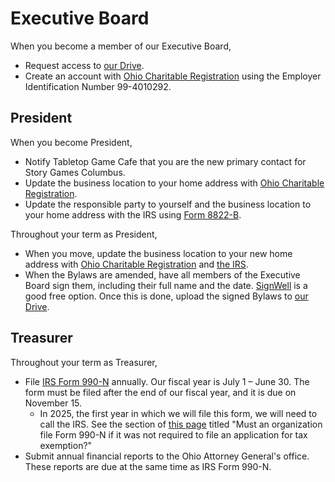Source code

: # Executive Board

When you become a member of our Executive Board,
- Request access to [our Drive](https://drive.google.com/drive/folders/1iOQmm9OLk_h_PO_t4yrAgGoRAJ1fphzj?usp=drive_link).
- Create an account with [Ohio Charitable Registration](https://charitableregistration.ohioattorneygeneral.gov/) using the Employer Identification Number 99-4010292.

## President

When you become President,
- Notify Tabletop Game Cafe that you are the new primary contact for Story Games Columbus.
- Update the business location to your home address with [Ohio Charitable Registration](https://charitableregistration.ohioattorneygeneral.gov/).
- Update the responsible party to yourself and the business location to your home address with the IRS using [Form 8822-B](https://www.irs.gov/forms-pubs/about-form-8822-b).

Throughout your term as President,
- When you move, update the business location to your new home address with [Ohio Charitable Registration](https://charitableregistration.ohioattorneygeneral.gov/) and [the IRS](https://www.irs.gov/faqs/irs-procedures/address-changes/address-changes).
- When the Bylaws are amended, have all members of the Executive Board sign them, including their full name and the date. [SignWell](https://www.signwell.com/) is a good free option. Once this is done, upload the signed Bylaws to [our Drive](https://drive.google.com/drive/folders/1iOQmm9OLk_h_PO_t4yrAgGoRAJ1fphzj?usp=drive_link).

## Treasurer

Throughout your term as Treasurer,
- File [IRS Form 990-N](https://www.irs.gov/charities-non-profits/annual-electronic-filing-requirement-for-small-exempt-organizations-form-990-n-e-postcard) annually. Our fiscal year is July 1 – June 30. The form must be filed after the end of our fiscal year, and it is due on November 15.
  - In 2025, the first year in which we will file this form, we will need to call the IRS. See the section of [this page](https://www.irs.gov/charities-non-profits/annual-electronic-notice-form-990-n-for-small-organizations-faqs-who-must-file) titled "Must an organization file Form 990-N if it was not required to file an application for tax exemption?"
- Submit annual financial reports to the Ohio Attorney General's office. These reports are due at the same time as IRS Form 990-N.
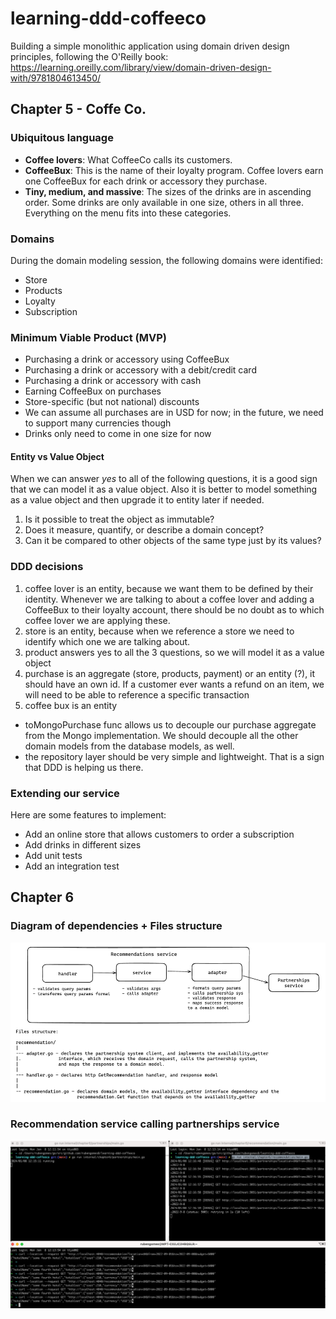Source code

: # learning-ddd-coffeeco
Building a simple monolithic application using domain driven design principles, following the O'Reilly book: https://learning.oreilly.com/library/view/domain-driven-design-with/9781804613450/

## Chapter 5 - Coffe Co.

### Ubiquitous language
- **Coffee lovers**: What CoffeeCo calls its customers.
- **CoffeeBux**: This is the name of their loyalty program. Coffee lovers earn one CoffeeBux for each drink or accessory they purchase.
- **Tiny, medium, and massive**: The sizes of the drinks are in ascending order. Some drinks are only available in one size, others in all three. Everything on the menu fits into these categories.

### Domains
During the domain modeling session, the following domains were identified:
- Store
- Products
- Loyalty
- Subscription

### Minimum Viable Product (MVP)
- Purchasing a drink or accessory using CoffeeBux
- Purchasing a drink or accessory with a debit/credit card
- Purchasing a drink or accessory with cash
- Earning CoffeeBux on purchases
- Store-specific (but not national) discounts
- We can assume all purchases are in USD for now; in the future, we need to support many currencies though
- Drinks only need to come in one size for now

#### Entity vs Value Object
When we can answer _yes_ to all of the following questions, it is a good sign that we can model it as a value object. Also it is better to model something as a value object and then upgrade it to entity later if needed. 
1. Is it possible to treat the object as immutable?
2. Does it measure, quantify, or describe a domain concept?
3. Can it be compared to other objects of the same type just by its values?


### DDD decisions 
1. coffee lover is an entity, because we want them to be defined by their identity. Whenever we are talking to about a coffee lover and adding a CoffeeBux to their loyalty account, there should be no doubt as to which coffee lover we are applying these.
2. store is an entity, because when we reference a store we need to identify which one we are talking about.
3. product answers yes to all the 3 questions, so we will model it as a value object
4. purchase is an aggregate (store, products, payment) or an entity (?), it should have an own id. If a customer ever wants a refund on an item, we will need to be able to reference a specific transaction
5. coffee bux is an entity

- toMongoPurchase func allows us to decouple our purchase aggregate from the Mongo implementation. We should decouple all the other domain models from the database models, as well.
- the repository layer should be very simple and lightweight. That is a sign that DDD is helping us there.

### Extending our service
Here are some features to implement:
- Add an online store that allows customers to order a subscription
- Add drinks in different sizes
- Add unit tests
- Add an integration test

## Chapter 6

### Diagram of dependencies + Files structure
![dependencies_diagram.png](images/dependencies_diagram.png)
### Recommendation service calling partnerships service
![services_interaction.png](images/services_interaction.png)
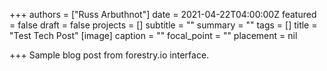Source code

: +++
authors = ["Russ Arbuthnot"]
date = 2021-04-22T04:00:00Z
featured = false
draft = false
projects = []
subtitle = ""
summary = ""
tags = []
title = "Test Tech Post"
[image]
caption = ""
focal_point = ""
placement = nil

+++
Sample blog post from forestry.io interface.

> **Directions**
List every line in the records above that contains the word "Treasurer".

> **Result below**
## Treasurer
Throughout your term as Treasurer,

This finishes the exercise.